(Document images with source code)
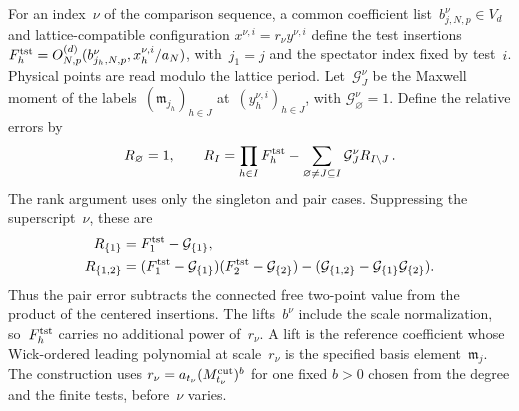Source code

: For an index~$\nu$ of the comparison sequence, a common coefficient list~$b^\nu_{j,N,p}\in V_d$ and lattice-compatible configuration $x^{\nu,i}=r_\nu y^{\nu,i}$ define the test insertions $F_h^{\rm tst}=O^{(d)}_{N,p}(b^\nu_{j_h,N,p},x_h^{\nu,i}/a_N)$, with~$j_1=j$ and the spectator index fixed by test~$i$. Physical points are read modulo the lattice period. Let~$\mathcal G_J^\nu$ be the Maxwell moment of the labels~$(\mathfrak m_{j_h})_{h\in J}$ at~$(y_h^{\nu,i})_{h\in J}$, with $\mathcal G_\varnothing^\nu=1$. Define the relative errors by
\begin{equation}\label{eq:F-relative}
R_\varnothing=1,\qquad
R_I=\prod_{h\in I}F_h^{\rm tst}-
\sum_{\varnothing\ne J\subseteq I}\mathcal G_J^\nu R_{I\setminus J}\,.
\end{equation}
The rank argument uses only the singleton and pair cases. Suppressing the superscript~$\nu$, these are
\begin{equation*}
\begin{aligned}
R_{\{1\}}&=F_1^{\rm tst}-\mathcal G_{\{1\}},\\
R_{\{1,2\}}&=(F_1^{\rm tst}-\mathcal G_{\{1\}})(F_2^{\rm tst}-\mathcal G_{\{2\}})
-(\mathcal G_{\{1,2\}}-\mathcal G_{\{1\}}\mathcal G_{\{2\}}).
\end{aligned}
\end{equation*}
Thus the pair error subtracts the connected free two-point value from the product of the centered insertions. The lifts~$b^\nu$ include the scale normalization, so~$F_h^{\rm tst}$ carries no additional power of~$r_\nu$. A lift is the reference coefficient whose Wick-ordered leading polynomial at scale~$r_\nu$ is the specified basis element~$\mathfrak m_j$. The construction uses $r_\nu=a_{t_\nu}(M^{\mathrm{cut}}_{t_\nu})^b$ for one fixed $b>0$ chosen from the degree and the finite tests, before~$\nu$ varies.

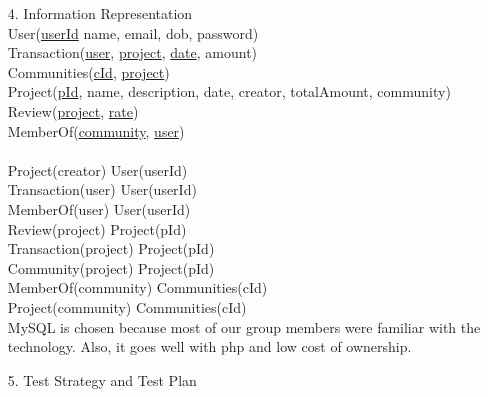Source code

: \documentclass[12pt]{article}
\begin{document}
\begin{enumerate}
\item[4.] Information Representation\\
User(\underline{userId} name, email, dob, password)\\
Transaction(\underline{user}, \underline{project}, \underline{date}, amount)\\
Communities(\underline{cId}, \underline{project})\\
Project(\underline{pId}, name, description, date, creator, totalAmount, community)\\
Review(\underline{project}, \underline{rate})\\
MemberOf(\underline{community}, \underline{user})\\
\\
Project(creator) \subseteq User(userId)\\
Transaction(user) \subseteq User(userId)\\
MemberOf(user) \subseteq User(userId)\\
Review(project) \subseteq Project(pId)\\
Transaction(project) \subseteq Project(pId)\\
Community(project) \subseteq Project(pId)\\
MemberOf(community) \subseteq Communities(cId)\\
Project(community) \subseteq Communities(cId)\\

MySQL is chosen because most of our group members were familiar with the technology.
Also, it goes well with php and low cost of ownership.
 

\item[5.] Test Strategy and Test Plan


\end{enumerate}
\end{document}
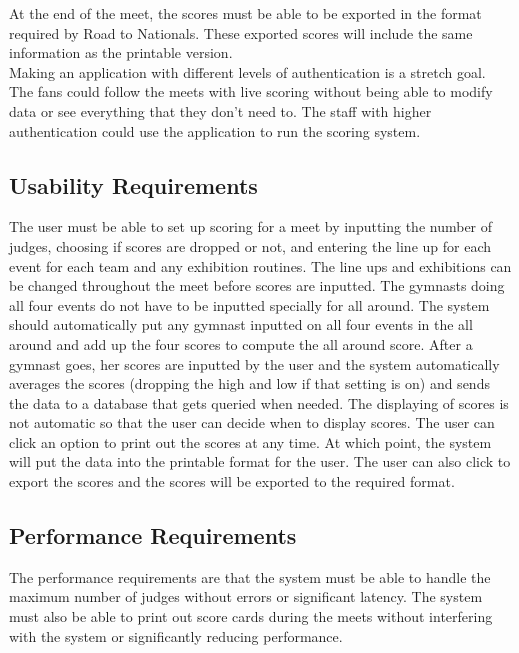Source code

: \documentclass[letterpaper,10pt,draftclsnofoot,onecolumn,]{article}
\begin{document}
\noindent At the end of the meet, the scores must be able to be exported in the format required by Road to Nationals. These exported scores will include the same information as the printable version.\\

\noindent Making an application with different levels of authentication is a stretch goal. The fans could follow the meets with live scoring without being able to modify data or see everything that they don't need to. The staff with higher authentication could use the application to run the scoring system.

\subsection{Usability Requirements}
The user must be able to set up scoring for a meet by inputting the number of judges, choosing if scores are dropped or not, and entering the line up for each event for each team and any exhibition routines. The line ups and exhibitions can be changed throughout the meet before scores are inputted. The gymnasts doing all four events do not have to be inputted specially for all around. The system should automatically put any gymnast inputted on all four events in the all around and add up the four scores to compute the all around score. After a gymnast goes, her scores are inputted by the user and the system automatically averages the scores (dropping the high and low if that setting is on) and sends the data to a database that gets queried when needed. The displaying of scores is not automatic so that the user can decide when to display scores. The user can click an option to print out the scores at any time. At which point, the system will put the data into the printable format for the user. The user can also click to export the scores and the scores will be exported to the required format.\\

\subsection{Performance Requirements}
The performance requirements are that the system must be able to handle the maximum number of judges without errors or significant latency. The system must also be able to print out score cards during the meets without interfering with the system or significantly reducing performance.
\end{document}

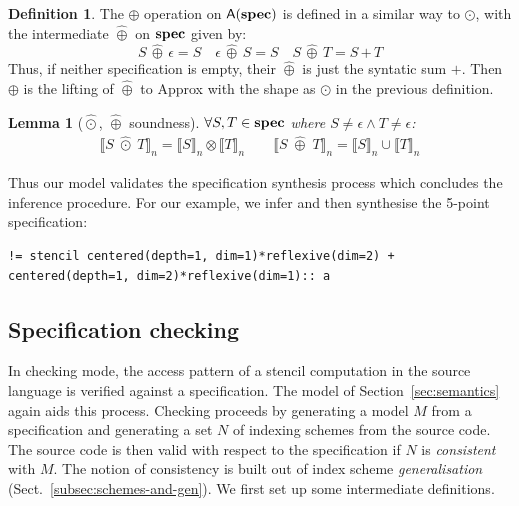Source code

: \documentclass[9pt]{sigplanconf}
\newcounter{block}
\newtheorem{lemma}[block]{Lemma}
\theoremstyle{definition}
\newtheorem{definition}[block]{Definition}
\newcommand{\interp}[1]{\llbracket{#1}\rrbracket}
\newcommand{\term}[1]{\texttt{#1}}
\begin{document}
\begin{definition}The $\oplus$ operation on $\textsf{A}(\textbf{spec})$ 
is defined in a similar way to $\odot$, with the intermediate $\hat{\oplus}$ on
$\textbf{spec}$ given by:
\begin{equation*}
S \,\hat{\oplus}\, \epsilon = S \quad
\epsilon \,\hat{\oplus}\, S = S \quad
S \, \hat{\oplus} \, T = S \, \term{+} \, T
\end{equation*}
Thus, if neither specification is empty, their $\hat{\oplus}$ is just
the syntatic sum $\term{+}$. Then $\oplus$ is the lifting of
$\hat{\oplus}$ to \textsf{Approx} with the shape as $\odot$ in the previous
definition.
\end{definition}

\begin{lemma}[$\hat{\odot}$, $\hat{\oplus}$ soundness]$\forall S,
  T \in \textbf{spec}$ where $S\!\neq \epsilon \wedge T\!\neq \epsilon$:
\begin{align*}
\interp{S \; \hat{\odot} \; T}_n = \interp{S}_n \otimes \interp{T}_n
  \qquad
\interp{S \; \hat{\oplus} \; T}_n = \interp{S}_n \cup \interp{T}_n
\end{align*}
\label{lem:alg-soundness}
\vspace{-2em}
\end{lemma}
%
\noindent
Thus our model validates the specification synthesis process which concludes the
inference procedure. For our example, we infer and then synthesise the
5-point specification:
\begin{verbatim}
!= stencil centered(depth=1, dim=1)*reflexive(dim=2) + centered(depth=1, dim=2)*reflexive(dim=1):: a
\end{verbatim}

\subsection{Specification checking\label{subsec:checking}}

In checking mode, the access pattern of a stencil computation in the
source language is verified against a specification. The model of
Section~\ref{sec:semantics} again aids this process.  Checking
proceeds by generating a model $M$ from a specification and generating a set $N$ of indexing
schemes from the source code. The source code is then valid with
respect to the specification if $N$ is \emph{consistent} with $M$. The
notion of consistency is built out of index scheme 
\emph{generalisation} (Sect.~\ref{subsec:schemes-and-gen}). 
We first set up some intermediate definitions.%
\end{document}
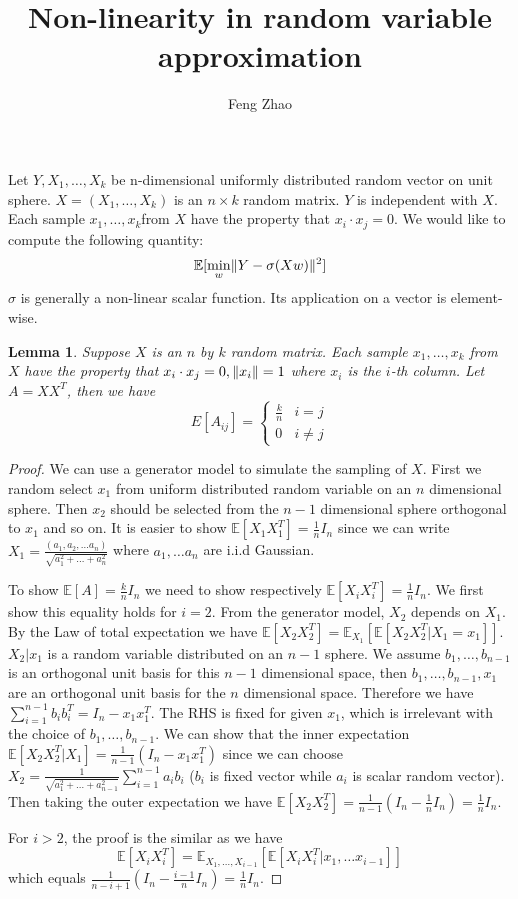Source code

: \documentclass{article}
\title{Non-linearity in random variable approximation}
\author{Feng Zhao}
\DeclarePairedDelimiter\norm{\lVert}{\rVert}
\def\E{\mathbb{E}}
\newtheorem{lemma}{Lemma}
\begin{document}
\maketitle
Let $Y, X_1, \dots, X_k$ be n-dimensional uniformly distributed random vector on unit sphere. $X=(X_1, \dots, X_k)$ is an $n\times k$ random matrix. $Y$ is independent with $X$. Each sample $x_1, \dots, x_k$from $X$ have the property that $x_i \cdot x_j = 0$. We would like to compute the following quantity:
\begin{equation}\label{eq:Eminw}
\E[\min_w \norm{Y - \sigma (X w ) }^2]
\end{equation}
$\sigma$ is generally a non-linear scalar function. Its application on a vector is element-wise.
\begin{lemma}\label{lem:uniform}
Suppose $X$ is an $n$ by $k$ random matrix. Each sample $x_1, \dots, x_k$ from $X$ have the property that $x_i \cdot x_j = 0, \norm{x_i}=1$ where $x_i$ is the $i$-th column.  Let $A=X X^T$, then we have
\begin{equation}
E[A_{ij}]= \begin{cases}
\frac{k}{n} & i = j\\
0 & i\neq j 
\end{cases}
\end{equation}
\end{lemma}
\begin{proof}
We can use a generator model to simulate the sampling of $X$. First we random select $x_1$ from uniform distributed random variable on an $n$ dimensional sphere. Then $x_2$ should be selected from the $n-1$ dimensional sphere orthogonal to $x_1$ and so on.
It is easier to show $\E[X_1X_1^T] = \frac{1}{n} I_n$ since we can write $X_1 = \frac{(a_1, a_2, \dots a_n) }{\sqrt{a_1^2+\dots + a_n^2}}$ where $a_1, \dots a_n$ are i.i.d Gaussian.

To show $\E[A]=\frac{k}{n}I_n$ we need to show respectively $\E[X_iX_i^T]=\frac{1}{n} I_n$. We first show this equality holds for $i=2$. From the generator model, $X_2$ depends on $X_1$. By the Law of total expectation we have $\E[X_2 X_2^T] = \E_{X_1}[\E[X_2 X_2^T |X_1 = x_1]]$. $X_2 | x_1$ is a random variable distributed on an $n-1$ sphere. We assume $b_1, \dots, b_{n-1}$ is an orthogonal unit basis for this $n-1$ dimensional space,
then $b_1, \dots, b_{n-1}, x_1$ are an orthogonal unit basis for the $n$ dimensional space. Therefore we have
$\sum_{i=1}^{n-1} b_i b_i^T = I_n -  x_1 x_1^T $. The RHS is fixed for given $x_1$, which is irrelevant with the choice of $b_1, \dots, b_{n-1}$. We can show that the inner expectation $\E[X_2 X_2^T |X_1] = \frac{1}{n-1}(I_n - x_1 x_1^T)$ since we can choose $X_2 = \frac{1}{\sqrt{a_1^2 + \dots + a_{n-1}^2}} \sum_{i=1}^{n-1} a_i b_i$ ($b_i$ is fixed vector while $a_i$ is scalar random vector). Then taking the outer expectation we have $\E[X_2 X_2^T] = \frac{1}{n-1} (I_n - \frac{1}{n} I_n) = \frac{1}{n} I_n$.

For $i>2$, the proof is the similar as we have $$
\E[X_i X_i^T] = \E_{X_1, \dots, X_{i-1}} [\E[X_i X_i^T | x_1, \dots x_{i-1}]]
$$
 which equals $\frac{1}{n-i+1}(I_n - \frac{i-1}{n} I_n) = \frac{1}{n} I_n$.
\end{proof}
\end{document}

- **Work required**:
An exact copy of the lines above between the line holding "creator, totalAmount, community)\\" and the line holding "Transaction(user) \subseteq User(userId)\\", inclusive, is the whole answer.

- **Answer for the task**:
Project(\underline{pId}, name, description, date, creator, totalAmount, community)\\
Review(\underline{project}, \underline{rate})\\
MemberOf(\underline{community}, \underline{user})\\
\\
Project(creator) \subseteq User(userId)\\
Transaction(user) \subseteq User(userId)\\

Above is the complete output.